## Task to carry out
Using the lines below, work out the count of those that hold "member". Give the number only.

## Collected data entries
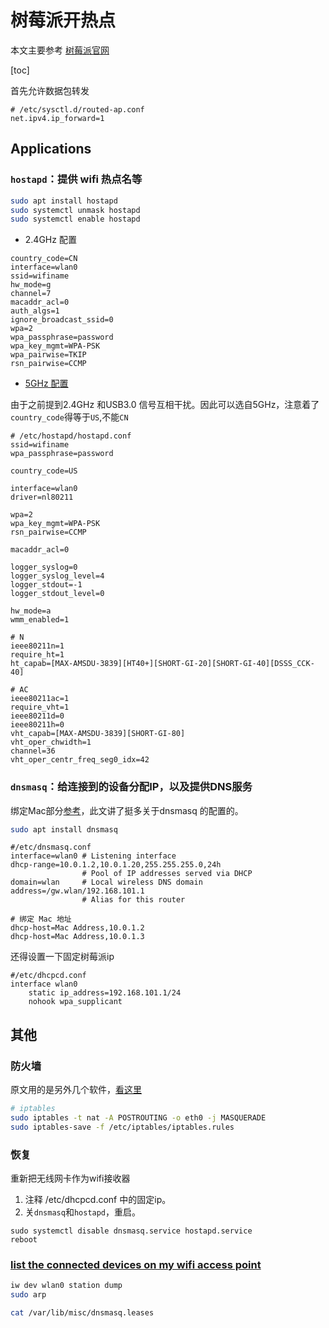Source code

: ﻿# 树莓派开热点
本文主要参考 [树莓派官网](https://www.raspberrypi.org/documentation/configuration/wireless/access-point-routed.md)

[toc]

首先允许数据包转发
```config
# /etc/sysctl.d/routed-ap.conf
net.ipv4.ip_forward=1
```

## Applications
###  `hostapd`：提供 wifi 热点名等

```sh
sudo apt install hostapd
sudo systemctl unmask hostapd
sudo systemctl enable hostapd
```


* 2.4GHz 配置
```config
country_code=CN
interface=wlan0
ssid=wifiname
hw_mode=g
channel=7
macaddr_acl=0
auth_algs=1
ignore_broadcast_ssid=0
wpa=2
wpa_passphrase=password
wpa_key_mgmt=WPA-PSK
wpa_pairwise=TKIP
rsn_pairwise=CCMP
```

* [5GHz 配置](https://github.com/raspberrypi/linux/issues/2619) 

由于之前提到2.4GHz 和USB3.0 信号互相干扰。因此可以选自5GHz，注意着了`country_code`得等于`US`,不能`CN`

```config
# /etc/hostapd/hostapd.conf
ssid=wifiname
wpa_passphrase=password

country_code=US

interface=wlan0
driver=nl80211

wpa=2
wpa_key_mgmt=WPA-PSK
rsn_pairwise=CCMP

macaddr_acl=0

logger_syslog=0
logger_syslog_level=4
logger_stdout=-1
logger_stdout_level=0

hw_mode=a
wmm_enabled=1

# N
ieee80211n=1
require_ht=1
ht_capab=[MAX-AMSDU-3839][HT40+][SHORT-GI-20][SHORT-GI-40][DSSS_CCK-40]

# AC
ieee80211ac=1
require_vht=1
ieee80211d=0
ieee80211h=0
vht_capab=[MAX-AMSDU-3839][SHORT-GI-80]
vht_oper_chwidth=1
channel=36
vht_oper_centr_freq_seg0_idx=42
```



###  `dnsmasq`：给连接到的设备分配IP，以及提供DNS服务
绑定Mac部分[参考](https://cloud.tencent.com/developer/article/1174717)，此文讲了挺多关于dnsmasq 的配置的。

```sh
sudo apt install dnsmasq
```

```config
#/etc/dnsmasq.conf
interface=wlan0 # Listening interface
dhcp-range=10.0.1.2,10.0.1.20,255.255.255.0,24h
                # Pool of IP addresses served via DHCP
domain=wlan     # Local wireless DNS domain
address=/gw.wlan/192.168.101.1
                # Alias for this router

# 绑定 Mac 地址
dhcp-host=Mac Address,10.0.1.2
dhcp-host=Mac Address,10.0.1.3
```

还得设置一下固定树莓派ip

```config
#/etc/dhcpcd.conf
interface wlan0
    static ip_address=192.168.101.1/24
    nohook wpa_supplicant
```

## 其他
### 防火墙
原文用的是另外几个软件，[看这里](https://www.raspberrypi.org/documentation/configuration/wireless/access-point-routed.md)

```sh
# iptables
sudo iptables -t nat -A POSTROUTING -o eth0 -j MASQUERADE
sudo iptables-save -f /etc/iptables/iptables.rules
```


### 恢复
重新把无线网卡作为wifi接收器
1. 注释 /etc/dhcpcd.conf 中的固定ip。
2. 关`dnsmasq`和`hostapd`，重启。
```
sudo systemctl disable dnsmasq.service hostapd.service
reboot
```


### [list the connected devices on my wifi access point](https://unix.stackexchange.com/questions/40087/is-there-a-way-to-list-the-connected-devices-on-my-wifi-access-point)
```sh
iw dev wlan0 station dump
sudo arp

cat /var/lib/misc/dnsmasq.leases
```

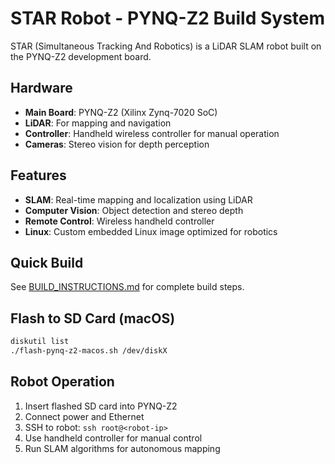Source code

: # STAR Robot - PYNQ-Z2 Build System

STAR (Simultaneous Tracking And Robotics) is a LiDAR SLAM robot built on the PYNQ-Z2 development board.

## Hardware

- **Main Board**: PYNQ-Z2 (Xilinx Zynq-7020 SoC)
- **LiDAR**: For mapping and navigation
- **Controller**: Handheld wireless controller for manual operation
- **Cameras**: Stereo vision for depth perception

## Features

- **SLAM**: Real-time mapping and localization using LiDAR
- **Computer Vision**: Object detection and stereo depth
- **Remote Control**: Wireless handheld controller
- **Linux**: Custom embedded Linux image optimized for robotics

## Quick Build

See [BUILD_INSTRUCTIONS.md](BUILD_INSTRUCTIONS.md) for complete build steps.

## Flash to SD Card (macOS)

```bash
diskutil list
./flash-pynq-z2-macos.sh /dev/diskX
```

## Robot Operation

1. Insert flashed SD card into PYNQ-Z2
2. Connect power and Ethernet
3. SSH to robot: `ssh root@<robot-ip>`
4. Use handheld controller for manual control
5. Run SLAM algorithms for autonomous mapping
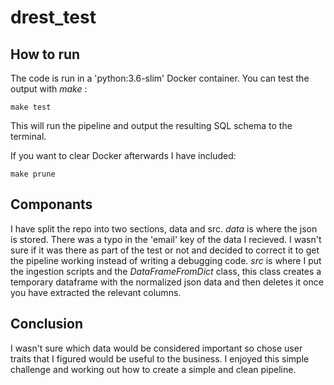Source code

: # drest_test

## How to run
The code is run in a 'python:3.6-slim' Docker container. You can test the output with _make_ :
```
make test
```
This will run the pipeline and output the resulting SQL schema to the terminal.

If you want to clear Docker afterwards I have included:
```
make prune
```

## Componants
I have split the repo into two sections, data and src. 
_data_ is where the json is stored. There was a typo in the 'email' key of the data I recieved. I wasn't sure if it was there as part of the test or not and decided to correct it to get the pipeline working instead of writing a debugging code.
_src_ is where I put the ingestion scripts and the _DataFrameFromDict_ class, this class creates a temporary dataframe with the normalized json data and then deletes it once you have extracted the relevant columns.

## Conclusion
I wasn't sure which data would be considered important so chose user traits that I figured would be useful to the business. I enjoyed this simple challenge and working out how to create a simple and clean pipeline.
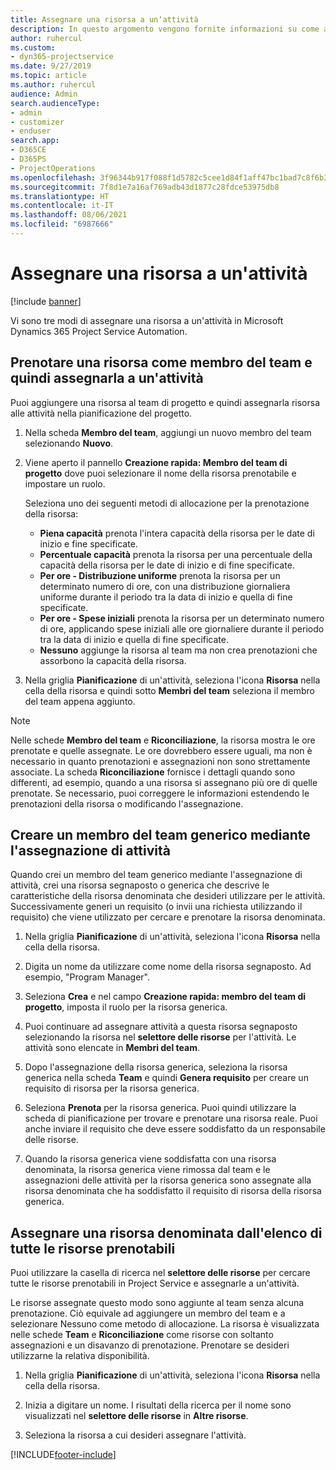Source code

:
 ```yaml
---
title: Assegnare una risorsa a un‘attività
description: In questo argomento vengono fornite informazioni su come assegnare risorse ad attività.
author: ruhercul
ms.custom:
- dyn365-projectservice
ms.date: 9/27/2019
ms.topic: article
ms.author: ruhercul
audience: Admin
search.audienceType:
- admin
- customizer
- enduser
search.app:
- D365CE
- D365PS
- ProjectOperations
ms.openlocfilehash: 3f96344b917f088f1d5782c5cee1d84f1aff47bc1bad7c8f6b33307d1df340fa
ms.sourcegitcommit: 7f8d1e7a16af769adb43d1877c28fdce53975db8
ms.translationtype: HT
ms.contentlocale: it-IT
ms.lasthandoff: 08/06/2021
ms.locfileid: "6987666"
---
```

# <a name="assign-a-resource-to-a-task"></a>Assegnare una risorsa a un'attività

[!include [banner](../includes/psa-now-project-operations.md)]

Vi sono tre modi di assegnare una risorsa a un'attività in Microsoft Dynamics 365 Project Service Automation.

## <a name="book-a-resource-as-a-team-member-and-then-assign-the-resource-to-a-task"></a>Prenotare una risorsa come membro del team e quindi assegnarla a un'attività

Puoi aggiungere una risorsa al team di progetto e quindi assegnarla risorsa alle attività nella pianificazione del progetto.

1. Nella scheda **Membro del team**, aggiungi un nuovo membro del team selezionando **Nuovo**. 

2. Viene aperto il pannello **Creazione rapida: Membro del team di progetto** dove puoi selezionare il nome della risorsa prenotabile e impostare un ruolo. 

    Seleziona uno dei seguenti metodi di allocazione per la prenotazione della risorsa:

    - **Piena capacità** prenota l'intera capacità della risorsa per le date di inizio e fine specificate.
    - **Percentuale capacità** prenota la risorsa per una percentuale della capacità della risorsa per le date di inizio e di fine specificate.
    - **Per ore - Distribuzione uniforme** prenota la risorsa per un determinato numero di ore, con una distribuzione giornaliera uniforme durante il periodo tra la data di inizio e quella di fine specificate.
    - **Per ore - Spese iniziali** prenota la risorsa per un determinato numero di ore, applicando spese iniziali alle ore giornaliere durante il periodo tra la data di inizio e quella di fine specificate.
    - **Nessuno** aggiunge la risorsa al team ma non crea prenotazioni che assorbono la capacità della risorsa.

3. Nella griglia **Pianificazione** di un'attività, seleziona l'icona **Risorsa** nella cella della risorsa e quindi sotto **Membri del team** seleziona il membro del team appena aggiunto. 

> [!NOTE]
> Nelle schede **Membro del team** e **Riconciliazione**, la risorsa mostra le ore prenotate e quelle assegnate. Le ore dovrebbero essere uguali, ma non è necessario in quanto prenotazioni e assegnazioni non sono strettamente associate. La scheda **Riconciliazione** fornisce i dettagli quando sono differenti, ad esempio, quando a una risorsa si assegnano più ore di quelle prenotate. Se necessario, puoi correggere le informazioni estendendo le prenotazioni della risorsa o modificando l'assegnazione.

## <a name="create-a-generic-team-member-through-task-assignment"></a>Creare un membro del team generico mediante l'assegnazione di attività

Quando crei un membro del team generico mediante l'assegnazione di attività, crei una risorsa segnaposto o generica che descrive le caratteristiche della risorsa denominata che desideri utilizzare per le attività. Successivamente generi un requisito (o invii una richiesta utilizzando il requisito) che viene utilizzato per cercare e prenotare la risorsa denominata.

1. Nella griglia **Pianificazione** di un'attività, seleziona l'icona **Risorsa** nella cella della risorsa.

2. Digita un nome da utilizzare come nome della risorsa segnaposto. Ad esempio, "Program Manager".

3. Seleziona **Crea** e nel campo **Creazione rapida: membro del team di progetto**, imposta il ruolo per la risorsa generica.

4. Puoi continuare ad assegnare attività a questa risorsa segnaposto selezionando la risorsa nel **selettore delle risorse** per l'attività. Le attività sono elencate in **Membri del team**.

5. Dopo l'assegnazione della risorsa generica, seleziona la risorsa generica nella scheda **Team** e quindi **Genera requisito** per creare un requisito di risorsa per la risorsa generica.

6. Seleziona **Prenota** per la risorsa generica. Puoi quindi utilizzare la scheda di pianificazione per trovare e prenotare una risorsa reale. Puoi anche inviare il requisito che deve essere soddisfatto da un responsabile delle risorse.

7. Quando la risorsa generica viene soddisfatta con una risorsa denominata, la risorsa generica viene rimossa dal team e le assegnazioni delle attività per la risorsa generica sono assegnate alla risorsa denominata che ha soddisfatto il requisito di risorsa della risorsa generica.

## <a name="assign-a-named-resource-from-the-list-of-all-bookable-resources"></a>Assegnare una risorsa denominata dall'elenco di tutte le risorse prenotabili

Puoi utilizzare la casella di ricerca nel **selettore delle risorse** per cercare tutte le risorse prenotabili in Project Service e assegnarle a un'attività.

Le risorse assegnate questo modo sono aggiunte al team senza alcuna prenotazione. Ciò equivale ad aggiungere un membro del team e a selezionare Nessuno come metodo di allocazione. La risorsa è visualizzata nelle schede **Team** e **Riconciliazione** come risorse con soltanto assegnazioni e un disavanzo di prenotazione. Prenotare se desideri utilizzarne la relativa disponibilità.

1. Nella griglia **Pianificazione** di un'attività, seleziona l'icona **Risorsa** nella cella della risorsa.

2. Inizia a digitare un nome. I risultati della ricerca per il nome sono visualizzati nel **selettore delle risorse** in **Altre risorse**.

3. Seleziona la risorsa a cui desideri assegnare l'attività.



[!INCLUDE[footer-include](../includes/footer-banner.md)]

## Answer box
2